◆ **Provided records**
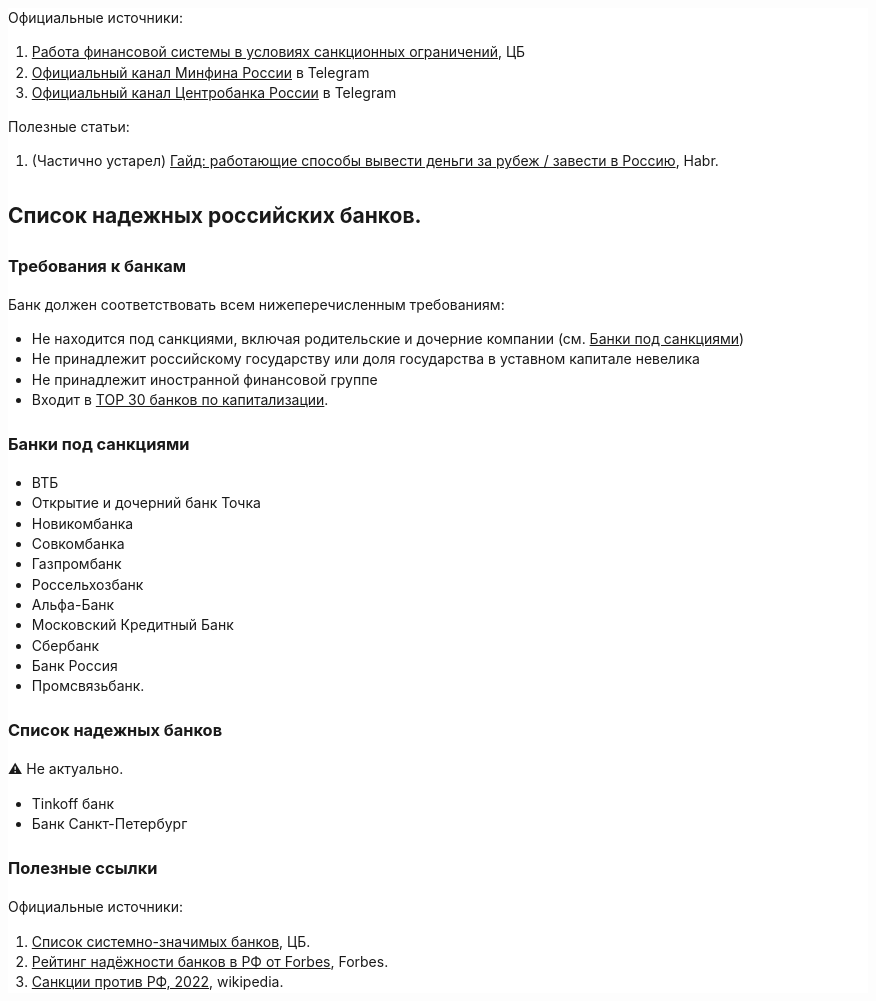 Официальные источники:

1. [Работа финансовой системы в условиях санкционных ограничений](https://www.cbr.ru/faq/w_fin_sector/), ЦБ
1. [Официальный канал Минфина России](https://t.me/minfin) в Telegram
1. [Официальный канал Центробанка России](https://t.me/centralbank_russia) в Telegram

Полезные статьи:

1. (Частично устарел) [Гайд: работающие способы вывести деньги за рубеж / завести в Россию](https://habr.com/ru/post/654155/), Habr.

## Список надежных российских банков.

### Требования к банкам

Банк должен соответствовать всем нижеперечисленным требованиям:

- Не находится под санкциями, включая родительские и дочерние компании (см. [Банки под санкциями](#банки-под-санкциями))
- Не принадлежит российскому государству или доля государства в уставном капитале невелика
- Не принадлежит иностранной финансовой группе
- Входит в [TOP 30 банков по капитализации](https://www.banki.ru/banks/ratings/).

### Банки под санкциями

- ВТБ
- Открытие и дочерний банк Точка
- Новикомбанка
- Совкомбанка
- Газпромбанк
- Россельхозбанк
- Альфа-Банк
- Московский Кредитный Банк
- Сбербанк
- Банк Россия
- Промсвязьбанк.

### Список надежных банков

:warning: Не актуально.

- Tinkoff банк
- Банк Санкт-Петербург

### Полезные ссылки

Официальные источники:

1. [Список системно-значимых банков](http://www.cbr.ru/banking_sector/credit/systembanks.html/), ЦБ.
1. [Рейтинг надёжности банков в РФ от Forbes](https://www.forbes.ru/rating/424063-100-nadezhnyh-rossiyskih-bankov-2021-reyting-forbes), Forbes.
1. [Санкции против РФ, 2022](https://ru.wikipedia.org/wiki/%D0%A1%D0%B0%D0%BD%D0%BA%D1%86%D0%B8%D0%B8_%D0%BF%D1%80%D0%BE%D1%82%D0%B8%D0%B2_%D0%A0%D0%BE%D1%81%D1%81%D0%B8%D0%B8_(2022)), wikipedia.
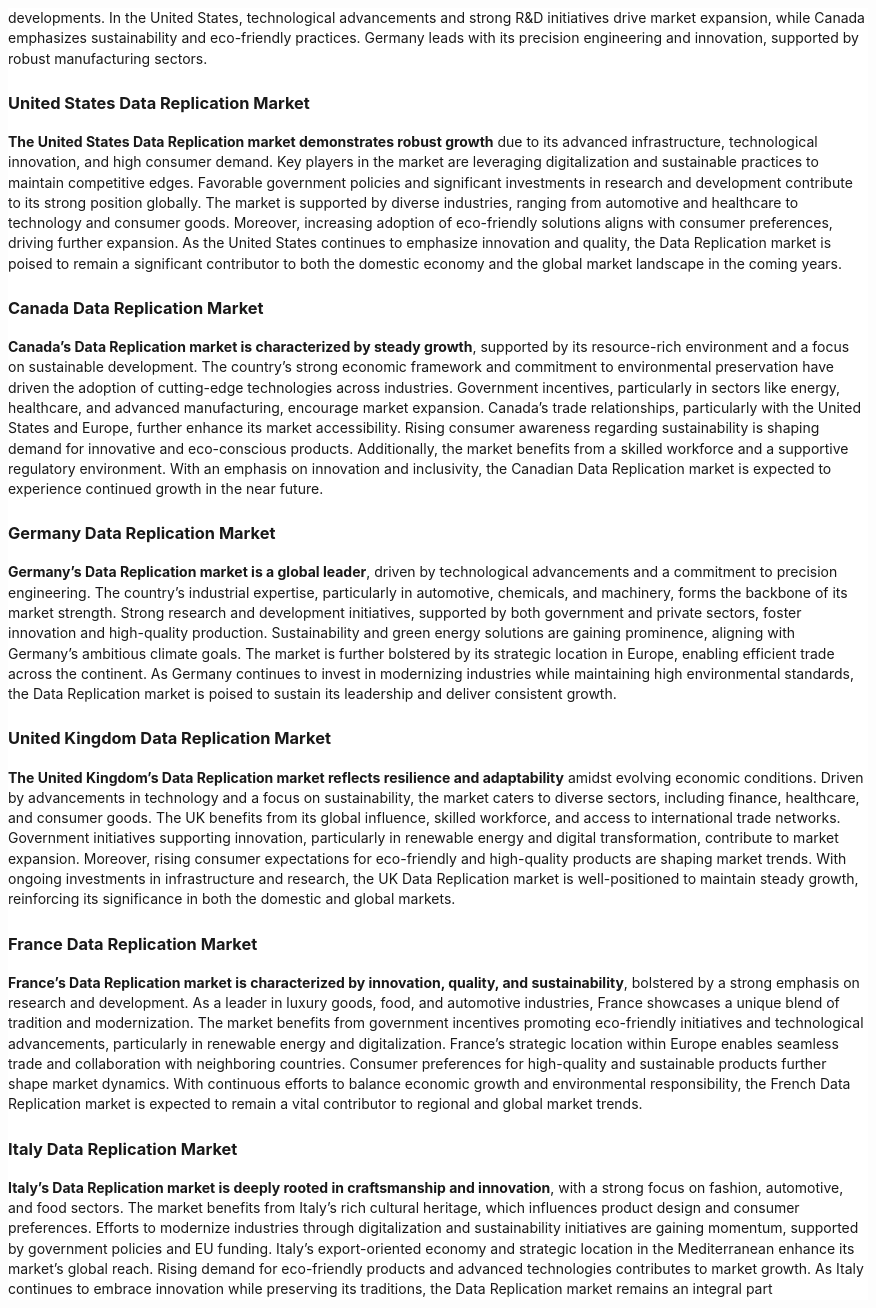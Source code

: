 developments. In the United States, technological advancements and strong R&amp;D initiatives drive market expansion, while Canada emphasizes sustainability and eco-friendly practices. Germany leads with its precision engineering and innovation, supported by robust manufacturing sectors.</span></em></p></blockquote><h3><strong>United States Data Replication Market</strong></h3><p><strong>The United States Data Replication market demonstrates robust growth</strong> due to its advanced infrastructure, technological innovation, and high consumer demand. Key players in the market are leveraging digitalization and sustainable practices to maintain competitive edges. Favorable government policies and significant investments in research and development contribute to its strong position globally. The market is supported by diverse industries, ranging from automotive and healthcare to technology and consumer goods. Moreover, increasing adoption of eco-friendly solutions aligns with consumer preferences, driving further expansion. As the United States continues to emphasize innovation and quality, the Data Replication market is poised to remain a significant contributor to both the domestic economy and the global market landscape in the coming years.</p><h3><strong>Canada Data Replication Market</strong></h3><p><strong>Canada&rsquo;s Data Replication market is characterized by steady growth</strong>, supported by its resource-rich environment and a focus on sustainable development. The country&rsquo;s strong economic framework and commitment to environmental preservation have driven the adoption of cutting-edge technologies across industries. Government incentives, particularly in sectors like energy, healthcare, and advanced manufacturing, encourage market expansion. Canada&rsquo;s trade relationships, particularly with the United States and Europe, further enhance its market accessibility. Rising consumer awareness regarding sustainability is shaping demand for innovative and eco-conscious products. Additionally, the market benefits from a skilled workforce and a supportive regulatory environment. With an emphasis on innovation and inclusivity, the Canadian Data Replication market is expected to experience continued growth in the near future.</p><h3><strong>Germany Data Replication Market</strong></h3><p><strong>Germany&rsquo;s Data Replication market is a global leader</strong>, driven by technological advancements and a commitment to precision engineering. The country&rsquo;s industrial expertise, particularly in automotive, chemicals, and machinery, forms the backbone of its market strength. Strong research and development initiatives, supported by both government and private sectors, foster innovation and high-quality production. Sustainability and green energy solutions are gaining prominence, aligning with Germany&rsquo;s ambitious climate goals. The market is further bolstered by its strategic location in Europe, enabling efficient trade across the continent. As Germany continues to invest in modernizing industries while maintaining high environmental standards, the Data Replication market is poised to sustain its leadership and deliver consistent growth.</p><h3><strong>United Kingdom Data Replication Market</strong></h3><p><strong>The United Kingdom&rsquo;s Data Replication market reflects resilience and adaptability</strong> amidst evolving economic conditions. Driven by advancements in technology and a focus on sustainability, the market caters to diverse sectors, including finance, healthcare, and consumer goods. The UK benefits from its global influence, skilled workforce, and access to international trade networks. Government initiatives supporting innovation, particularly in renewable energy and digital transformation, contribute to market expansion. Moreover, rising consumer expectations for eco-friendly and high-quality products are shaping market trends. With ongoing investments in infrastructure and research, the UK Data Replication market is well-positioned to maintain steady growth, reinforcing its significance in both the domestic and global markets.</p><h3><strong>France Data Replication Market</strong></h3><p><strong>France&rsquo;s Data Replication market is characterized by innovation, quality, and sustainability</strong>, bolstered by a strong emphasis on research and development. As a leader in luxury goods, food, and automotive industries, France showcases a unique blend of tradition and modernization. The market benefits from government incentives promoting eco-friendly initiatives and technological advancements, particularly in renewable energy and digitalization. France&rsquo;s strategic location within Europe enables seamless trade and collaboration with neighboring countries. Consumer preferences for high-quality and sustainable products further shape market dynamics. With continuous efforts to balance economic growth and environmental responsibility, the French Data Replication market is expected to remain a vital contributor to regional and global market trends.</p><h3><strong>Italy Data Replication Market</strong></h3><p><strong>Italy&rsquo;s Data Replication market is deeply rooted in craftsmanship and innovation</strong>, with a strong focus on fashion, automotive, and food sectors. The market benefits from Italy&rsquo;s rich cultural heritage, which influences product design and consumer preferences. Efforts to modernize industries through digitalization and sustainability initiatives are gaining momentum, supported by government policies and EU funding. Italy&rsquo;s export-oriented economy and strategic location in the Mediterranean enhance its market&rsquo;s global reach. Rising demand for eco-friendly products and advanced technologies contributes to market growth. As Italy continues to embrace innovation while preserving its traditions, the Data Replication market remains an integral part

◆ **What is expected**
Repeat only the lines between the top of the entries above and the line containing "Банк должен соответствовать", both ends included, without the pictures.

◆ **Your solution**
 Официальные источники:

1. [Работа финансовой системы в условиях санкционных ограничений](https://www.cbr.ru/faq/w_fin_sector/), ЦБ
1. [Официальный канал Минфина России](https://t.me/minfin) в Telegram
1. [Официальный канал Центробанка России](https://t.me/centralbank_russia) в Telegram

Полезные статьи:

1. (Частично устарел) [Гайд: работающие способы вывести деньги за рубеж / завести в Россию](https://habr.com/ru/post/654155/), Habr.

## Список надежных российских банков.

### Требования к банкам

Банк должен соответствовать всем нижеперечисленным требованиям:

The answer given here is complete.